• **Assignment**: Transcribe the records below. Leave every word as it is.

[Dataset excerpts]
────────────────
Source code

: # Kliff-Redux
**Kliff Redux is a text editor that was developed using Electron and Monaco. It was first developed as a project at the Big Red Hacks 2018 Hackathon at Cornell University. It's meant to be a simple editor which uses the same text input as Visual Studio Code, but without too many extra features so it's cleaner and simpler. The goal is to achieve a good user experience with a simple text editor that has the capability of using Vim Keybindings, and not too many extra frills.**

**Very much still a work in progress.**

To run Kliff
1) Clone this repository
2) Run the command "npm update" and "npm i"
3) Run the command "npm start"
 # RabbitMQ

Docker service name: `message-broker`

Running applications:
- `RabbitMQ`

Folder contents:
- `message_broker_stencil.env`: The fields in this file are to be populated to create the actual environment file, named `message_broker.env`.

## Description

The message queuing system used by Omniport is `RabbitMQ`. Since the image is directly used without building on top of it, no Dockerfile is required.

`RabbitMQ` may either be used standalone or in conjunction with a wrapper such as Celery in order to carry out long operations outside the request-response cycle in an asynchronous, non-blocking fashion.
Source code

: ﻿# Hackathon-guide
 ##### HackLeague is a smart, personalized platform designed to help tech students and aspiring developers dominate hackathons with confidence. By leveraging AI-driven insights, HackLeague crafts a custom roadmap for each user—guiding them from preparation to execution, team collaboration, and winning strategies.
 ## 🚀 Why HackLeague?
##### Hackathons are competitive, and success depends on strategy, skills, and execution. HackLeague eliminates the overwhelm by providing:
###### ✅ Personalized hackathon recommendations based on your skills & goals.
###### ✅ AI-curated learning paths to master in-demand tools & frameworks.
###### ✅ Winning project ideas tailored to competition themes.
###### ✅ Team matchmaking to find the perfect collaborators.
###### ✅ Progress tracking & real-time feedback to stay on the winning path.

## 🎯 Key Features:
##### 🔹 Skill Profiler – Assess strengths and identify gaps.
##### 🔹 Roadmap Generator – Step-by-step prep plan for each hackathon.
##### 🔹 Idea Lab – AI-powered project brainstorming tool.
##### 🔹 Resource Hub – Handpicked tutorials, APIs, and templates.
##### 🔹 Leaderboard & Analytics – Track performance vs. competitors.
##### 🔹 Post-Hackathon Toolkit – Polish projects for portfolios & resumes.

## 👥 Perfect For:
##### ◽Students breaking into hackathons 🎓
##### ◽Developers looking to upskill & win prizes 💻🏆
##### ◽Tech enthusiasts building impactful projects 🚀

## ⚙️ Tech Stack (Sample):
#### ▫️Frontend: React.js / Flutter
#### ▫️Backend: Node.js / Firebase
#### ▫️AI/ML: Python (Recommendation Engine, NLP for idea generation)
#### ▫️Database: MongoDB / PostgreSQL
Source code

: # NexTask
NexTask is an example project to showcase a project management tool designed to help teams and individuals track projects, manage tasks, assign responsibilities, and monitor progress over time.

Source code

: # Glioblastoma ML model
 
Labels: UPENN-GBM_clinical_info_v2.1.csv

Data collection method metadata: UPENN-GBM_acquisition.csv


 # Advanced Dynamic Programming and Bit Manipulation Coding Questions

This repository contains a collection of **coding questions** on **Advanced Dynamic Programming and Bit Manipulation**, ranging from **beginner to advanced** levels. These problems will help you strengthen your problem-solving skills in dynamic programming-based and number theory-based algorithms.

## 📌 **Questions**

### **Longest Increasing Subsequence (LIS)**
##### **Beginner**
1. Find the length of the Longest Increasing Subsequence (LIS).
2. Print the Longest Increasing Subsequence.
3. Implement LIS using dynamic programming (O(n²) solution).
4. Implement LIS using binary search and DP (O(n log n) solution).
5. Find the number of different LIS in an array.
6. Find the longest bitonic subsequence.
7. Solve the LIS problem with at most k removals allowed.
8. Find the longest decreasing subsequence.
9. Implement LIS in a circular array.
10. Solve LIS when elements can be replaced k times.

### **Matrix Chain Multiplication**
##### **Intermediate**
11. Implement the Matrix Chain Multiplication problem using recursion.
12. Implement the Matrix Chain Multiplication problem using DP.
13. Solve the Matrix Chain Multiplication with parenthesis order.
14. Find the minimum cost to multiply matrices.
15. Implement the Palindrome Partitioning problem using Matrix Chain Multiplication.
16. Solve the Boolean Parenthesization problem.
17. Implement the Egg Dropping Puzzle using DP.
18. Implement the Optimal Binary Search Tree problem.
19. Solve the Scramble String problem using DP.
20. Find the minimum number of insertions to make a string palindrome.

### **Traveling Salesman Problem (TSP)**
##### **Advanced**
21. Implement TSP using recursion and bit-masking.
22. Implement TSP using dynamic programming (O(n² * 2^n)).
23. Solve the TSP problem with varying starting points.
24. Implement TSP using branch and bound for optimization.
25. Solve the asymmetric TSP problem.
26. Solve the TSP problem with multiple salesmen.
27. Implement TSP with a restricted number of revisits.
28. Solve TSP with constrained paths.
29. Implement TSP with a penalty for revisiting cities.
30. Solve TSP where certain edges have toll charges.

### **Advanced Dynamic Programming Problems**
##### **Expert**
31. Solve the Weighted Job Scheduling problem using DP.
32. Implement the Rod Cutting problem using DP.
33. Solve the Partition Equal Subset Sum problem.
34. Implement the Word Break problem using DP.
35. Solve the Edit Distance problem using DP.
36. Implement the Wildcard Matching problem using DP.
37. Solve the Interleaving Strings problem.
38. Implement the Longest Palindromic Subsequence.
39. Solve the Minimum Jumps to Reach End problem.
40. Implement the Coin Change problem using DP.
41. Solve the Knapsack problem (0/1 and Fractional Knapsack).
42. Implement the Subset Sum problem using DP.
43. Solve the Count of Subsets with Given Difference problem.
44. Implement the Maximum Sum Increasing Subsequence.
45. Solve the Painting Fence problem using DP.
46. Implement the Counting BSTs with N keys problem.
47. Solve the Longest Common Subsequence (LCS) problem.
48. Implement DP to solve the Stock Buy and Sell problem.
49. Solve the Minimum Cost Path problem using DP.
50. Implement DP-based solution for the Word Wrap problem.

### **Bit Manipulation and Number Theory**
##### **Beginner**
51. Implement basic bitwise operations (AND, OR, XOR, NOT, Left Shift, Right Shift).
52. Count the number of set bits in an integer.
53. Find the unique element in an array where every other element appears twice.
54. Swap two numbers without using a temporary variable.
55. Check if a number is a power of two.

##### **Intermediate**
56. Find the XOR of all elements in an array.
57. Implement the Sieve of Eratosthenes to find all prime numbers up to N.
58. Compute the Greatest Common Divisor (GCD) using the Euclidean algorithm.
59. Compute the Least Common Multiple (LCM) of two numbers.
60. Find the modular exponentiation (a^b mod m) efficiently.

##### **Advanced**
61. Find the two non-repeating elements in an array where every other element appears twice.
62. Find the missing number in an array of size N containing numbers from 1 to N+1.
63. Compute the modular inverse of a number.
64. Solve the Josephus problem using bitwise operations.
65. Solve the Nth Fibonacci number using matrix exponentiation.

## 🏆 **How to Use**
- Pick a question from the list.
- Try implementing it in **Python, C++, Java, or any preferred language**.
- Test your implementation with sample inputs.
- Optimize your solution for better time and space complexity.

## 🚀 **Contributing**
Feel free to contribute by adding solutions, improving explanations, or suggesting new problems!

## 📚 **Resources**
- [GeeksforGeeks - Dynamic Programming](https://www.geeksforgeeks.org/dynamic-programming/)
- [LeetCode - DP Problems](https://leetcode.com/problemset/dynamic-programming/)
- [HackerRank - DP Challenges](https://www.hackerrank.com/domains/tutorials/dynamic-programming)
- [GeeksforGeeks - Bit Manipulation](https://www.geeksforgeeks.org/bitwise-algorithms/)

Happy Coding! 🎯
────────────────
• **Expected output**:
Source code

: # Kliff-Redux
**Kliff Redux is a text editor that was developed using Electron and Monaco. It was first developed as a project at the Big Red Hacks 2018 Hackathon at Cornell University. It's meant to be a simple editor which uses the same text input as Visual Studio Code, but without too many extra features so it's cleaner and simpler. The goal is to achieve a good user experience with a simple text editor that has the capability of using Vim Keybindings, and not too many extra frills.**

**Very much still a work in progress.**

To run Kliff
1) Clone this repository
2) Run the command "npm update" and "npm i"
3) Run the command "npm start"
 # RabbitMQ

Docker service name: `message-broker`

Running applications:
- `RabbitMQ`

Folder contents:
- `message_broker_stencil.env`: The fields in this file are to be populated to create the actual environment file, named `message_broker.env`.

## Description

The message queuing system used by Omniport is `RabbitMQ`. Since the image is directly used without building on top of it, no Dockerfile is required.

`RabbitMQ` may either be used standalone or in conjunction with a wrapper such as Celery in order to carry out long operations outside the request-response cycle in an asynchronous, non-blocking fashion.
Source code

: ﻿# Hackathon-guide
 ##### HackLeague is a smart, personalized platform designed to help tech students and aspiring developers dominate hackathons with confidence. By leveraging AI-driven insights, HackLeague crafts a custom roadmap for each user—guiding them from preparation to execution, team collaboration, and winning strategies.
 ## 🚀 Why HackLeague?
##### Hackathons are competitive, and success depends on strategy, skills, and execution. HackLeague eliminates the overwhelm by providing:
###### ✅ Personalized hackathon recommendations based on your skills & goals.
###### ✅ AI-curated learning paths to master in-demand tools & frameworks.
###### ✅ Winning project ideas tailored to competition themes.
###### ✅ Team matchmaking to find the perfect collaborators.
###### ✅ Progress tracking & real-time feedback to stay on the winning path.

## 🎯 Key Features:
##### 🔹 Skill Profiler – Assess strengths and identify gaps.
##### 🔹 Roadmap Generator – Step-by-step prep plan for each hackathon.
##### 🔹 Idea Lab – AI-powered project brainstorming tool.
##### 🔹 Resource Hub – Handpicked tutorials, APIs, and templates.
##### 🔹 Leaderboard & Analytics – Track performance vs. competitors.
##### 🔹 Post-Hackathon Toolkit – Polish projects for portfolios & resumes.

## 👥 Perfect For:
##### ◽Students breaking into hackathons 🎓
##### ◽Developers looking to upskill & win prizes 💻🏆
##### ◽Tech enthusiasts building impactful projects 🚀

## ⚙️ Tech Stack (Sample):
#### ▫️Frontend: React.js / Flutter
#### ▫️Backend: Node.js / Firebase
#### ▫️AI/ML: Python (Recommendation Engine, NLP for idea generation)
#### ▫️Database: MongoDB / PostgreSQL
Source code

: # NexTask
NexTask is an example project to showcase a project management tool designed to help teams and individuals track projects, manage tasks, assign responsibilities, and monitor progress over time.

Source code

: # Glioblastoma ML model
 
Labels: UPENN-GBM_clinical_info_v2.1.csv

Data collection method metadata: UPENN-GBM_acquisition.csv


 # Advanced Dynamic Programming and Bit Manipulation Coding Questions

This repository contains a collection of **coding questions** on **Advanced Dynamic Programming and Bit Manipulation**, ranging from **beginner to advanced** levels. These problems will help you strengthen your problem-solving skills in dynamic programming-based and number theory-based algorithms.

## 📌 **Questions**

### **Longest Increasing Subsequence (LIS)**
##### **Beginner**
1. Find the length of the Longest Increasing Subsequence (LIS).
2. Print the Longest Increasing Subsequence.
3. Implement LIS using dynamic programming (O(n²) solution).
4. Implement LIS using binary search and DP (O(n log n) solution).
5. Find the number of different LIS in an array.
6. Find the longest bitonic subsequence.
7. Solve the LIS problem with at most k removals allowed.
8. Find the longest decreasing subsequence.
9. Implement LIS in a circular array.
10. Solve LIS when elements can be replaced k times.

### **Matrix Chain Multiplication**
##### **Intermediate**
11. Implement the Matrix Chain Multiplication problem using recursion.
12. Implement the Matrix Chain Multiplication problem using DP.
13. Solve the Matrix Chain Multiplication with parenthesis order.
14. Find the minimum cost to multiply matrices.
15. Implement the Palindrome Partitioning problem using Matrix Chain Multiplication.
16. Solve the Boolean Parenthesization problem.
17. Implement the Egg Dropping Puzzle using DP.
18. Implement the Optimal Binary Search Tree problem.
19. Solve the Scramble String problem using DP.
20. Find the minimum number of insertions to make a string palindrome.

### **Traveling Salesman Problem (TSP)**
##### **Advanced**
21. Implement TSP using recursion and bit-masking.
22. Implement TSP using dynamic programming (O(n² * 2^n)).
23. Solve the TSP problem with varying starting points.
24. Implement TSP using branch and bound for optimization.
25. Solve the asymmetric TSP problem.
26. Solve the TSP problem with multiple salesmen.
27. Implement TSP with a restricted number of revisits.
28. Solve TSP with constrained paths.
29. Implement TSP with a penalty for revisiting cities.
30. Solve TSP where certain edges have toll charges.

### **Advanced Dynamic Programming Problems**
##### **Expert**
31. Solve the Weighted Job Scheduling problem using DP.
32. Implement the Rod Cutting problem using DP.
33. Solve the Partition Equal Subset Sum problem.
34. Implement the Word Break problem using DP.
35. Solve the Edit Distance problem using DP.
36. Implement the Wildcard Matching problem using DP.
37. Solve the Interleaving Strings problem.
38. Implement the Longest Palindromic Subsequence.
39. Solve the Minimum Jumps to Reach End problem.
40. Implement the Coin Change problem using DP.
41. Solve the Knapsack problem (0/1 and Fractional Knapsack).
42. Implement the Subset Sum problem using DP.
43. Solve the Count of Subsets with Given Difference problem.
44. Implement the Maximum Sum Increasing Subsequence.
45. Solve the Painting Fence problem using DP.
46. Implement the Counting BSTs with N keys problem.
47. Solve the Longest Common Subsequence (LCS) problem.
48. Implement DP to solve the Stock Buy and Sell problem.
49. Solve the Minimum Cost Path problem using DP.
50. Implement DP-based solution for the Word Wrap problem.

### **Bit Manipulation and Number Theory**
##### **Beginner**
51. Implement basic bitwise operations (AND, OR, XOR, NOT, Left Shift, Right Shift).
52. Count the number of set bits in an integer.
53. Find the unique element in an array where every other element appears twice.
54. Swap two numbers without using a temporary variable.
55. Check if a number is a power of two.

##### **Intermediate**
56. Find the XOR of all elements in an array.
57. Implement the Sieve of Eratosthenes to find all prime numbers up to N.
58. Compute the Greatest Common Divisor (GCD) using the Euclidean algorithm.
59. Compute the Least Common Multiple (LCM) of two numbers.
60. Find the modular exponentiation (a^b mod m) efficiently.

##### **Advanced**
61. Find the two non-repeating elements in an array where every other element appears twice.
62. Find the missing number in an array of size N containing numbers from 1 to N+1.
63. Compute the modular inverse of a number.
64. Solve the Josephus problem using bitwise operations.
65. Solve the Nth Fibonacci number using matrix exponentiation.

## 🏆 **How to Use**
- Pick a question from the list.
- Try implementing it in **Python, C++, Java, or any preferred language**.
- Test your implementation with sample inputs.
- Optimize your solution for better time and space complexity.

## 🚀 **Contributing**
Feel free to contribute by adding solutions, improving explanations, or suggesting new problems!

## 📚 **Resources**
- [GeeksforGeeks - Dynamic Programming](https://www.geeksforgeeks.org/dynamic-programming/)
- [LeetCode - DP Problems](https://leetcode.com/problemset/dynamic-programming/)
- [HackerRank - DP Challenges](https://www.hackerrank.com/domains/tutorials/dynamic-programming)
- [GeeksforGeeks - Bit Manipulation](https://www.geeksforgeeks.org/bitwise-algorithms/)

Happy Coding! 🎯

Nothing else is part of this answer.